Start of Source information

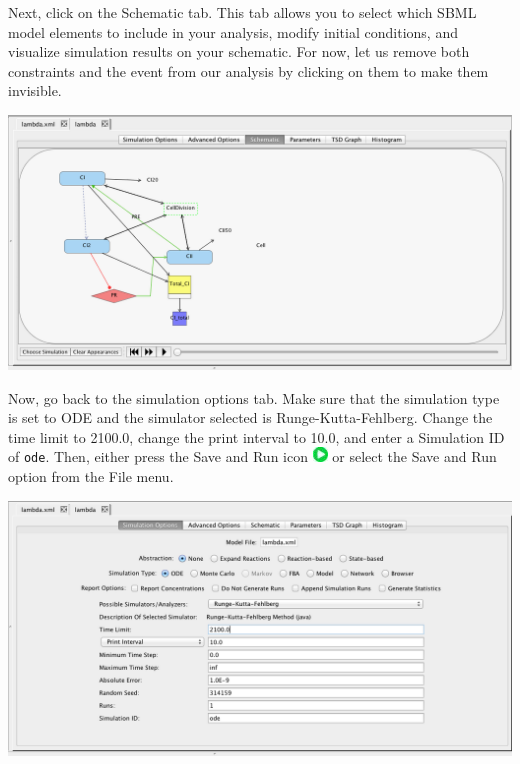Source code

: \documentclass[titlepage,11pt]{article}
\begin{document}
Next, click on the Schematic tab.  This tab allows you to select which SBML model elements to include in your analysis, modify initial conditions, and visualize simulation results on your schematic.  For now, let us remove both constraints and the event from our analysis by clicking on them to make them invisible.  

\begin{center}
\includegraphics[width=160mm]{screenshots/SBMLElements}
\end{center}

Now, go back to the simulation options tab.  Make sure that the simulation type is set to ODE and the simulator selected is Runge-Kutta-Fehlberg.  Change the time limit to 2100.0, change the print interval to 10.0, and enter a Simulation ID of {\tt ode}.  Then, either press the Save and Run icon \includegraphics{../gui/icons/run-icon} or select the Save and Run option from the File menu.  

\begin{center}
\includegraphics[width=160mm]{screenshots/analysisView}
\end{center}
\end{document}
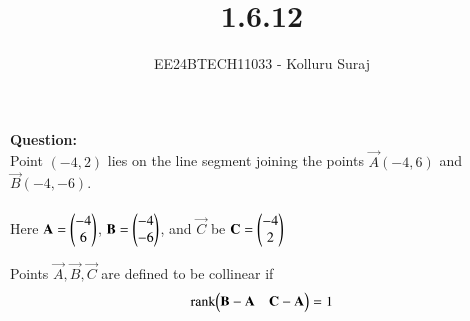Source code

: \documentclass[journal]{IEEEtran}
\begin{document}

\vspace{3cm}

\title{1.6.12}
\author{EE24BTECH11033 - Kolluru Suraj
}
{\let\newpage\relax\maketitle}

\renewcommand{\thefigure}{\theenumi}
\renewcommand{\thetable}{\theenumi}
\setlength{\intextsep}{10pt} %


\renewcommand{\thetable}{\theenumi}
\textbf{Question:}\\
Point $ (-4, 2)$ lies on the line segment joining the points $ \vec{A}(-4, 6)$  and  $\vec{B}(-4, -6)$.
\\
\solution\\
Here $\mathbf{A}=\begin{pmatrix}-4 \\ 6\end{pmatrix}$, $\mathbf{B}=\begin{pmatrix}-4 \\ -6\end{pmatrix}$, and $\vec{C}$ be $\mathbf{C}=\begin{pmatrix}-4 \\ 2\end{pmatrix}$

Points $\vec{A}, \vec{B}, \vec{C}$ are defined to be collinear if 
		\begin{align}
			\label{eq:line-rank-2}
			\text{rank}{\ensuremath{\begin{pmatrix}\mathbf{B}-\mathbf{A}& \mathbf{C}-\mathbf{A}\end{pmatrix}}} = 1
		\end{align}
\end{document}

End of Source information

The problem:
Please return every record above exactly, but leave out the pictures.

Solution below:
Source code

: \documentclass[titlepage,11pt]{article}
\begin{document}
Next, click on the Schematic tab.  This tab allows you to select which SBML model elements to include in your analysis, modify initial conditions, and visualize simulation results on your schematic.  For now, let us remove both constraints and the event from our analysis by clicking on them to make them invisible.  

\begin{center}
\includegraphics[width=160mm]{screenshots/SBMLElements}
\end{center}

Now, go back to the simulation options tab.  Make sure that the simulation type is set to ODE and the simulator selected is Runge-Kutta-Fehlberg.  Change the time limit to 2100.0, change the print interval to 10.0, and enter a Simulation ID of {\tt ode}.  Then, either press the Save and Run icon \includegraphics{../gui/icons/run-icon} or select the Save and Run option from the File menu.  

\begin{center}
\includegraphics[width=160mm]{screenshots/analysisView}
\end{center}
\end{document}
Source code

: \documentclass[journal]{IEEEtran}
\begin{document}

\vspace{3cm}

\title{1.6.12}
\author{EE24BTECH11033 - Kolluru Suraj
}
{\let\newpage\relax\maketitle}

\renewcommand{\thefigure}{\theenumi}
\renewcommand{\thetable}{\theenumi}
\setlength{\intextsep}{10pt} %


\renewcommand{\thetable}{\theenumi}
\textbf{Question:}\\
Point $ (-4, 2)$ lies on the line segment joining the points $ \vec{A}(-4, 6)$  and  $\vec{B}(-4, -6)$.
\\
\solution\\
Here $\mathbf{A}=\begin{pmatrix}-4 \\ 6\end{pmatrix}$, $\mathbf{B}=\begin{pmatrix}-4 \\ -6\end{pmatrix}$, and $\vec{C}$ be $\mathbf{C}=\begin{pmatrix}-4 \\ 2\end{pmatrix}$

Points $\vec{A}, \vec{B}, \vec{C}$ are defined to be collinear if 
		\begin{align}
			\label{eq:line-rank-2}
			\text{rank}{\ensuremath{\begin{pmatrix}\mathbf{B}-\mathbf{A}& \mathbf{C}-\mathbf{A}\end{pmatrix}}} = 1
		\end{align}
\end{document}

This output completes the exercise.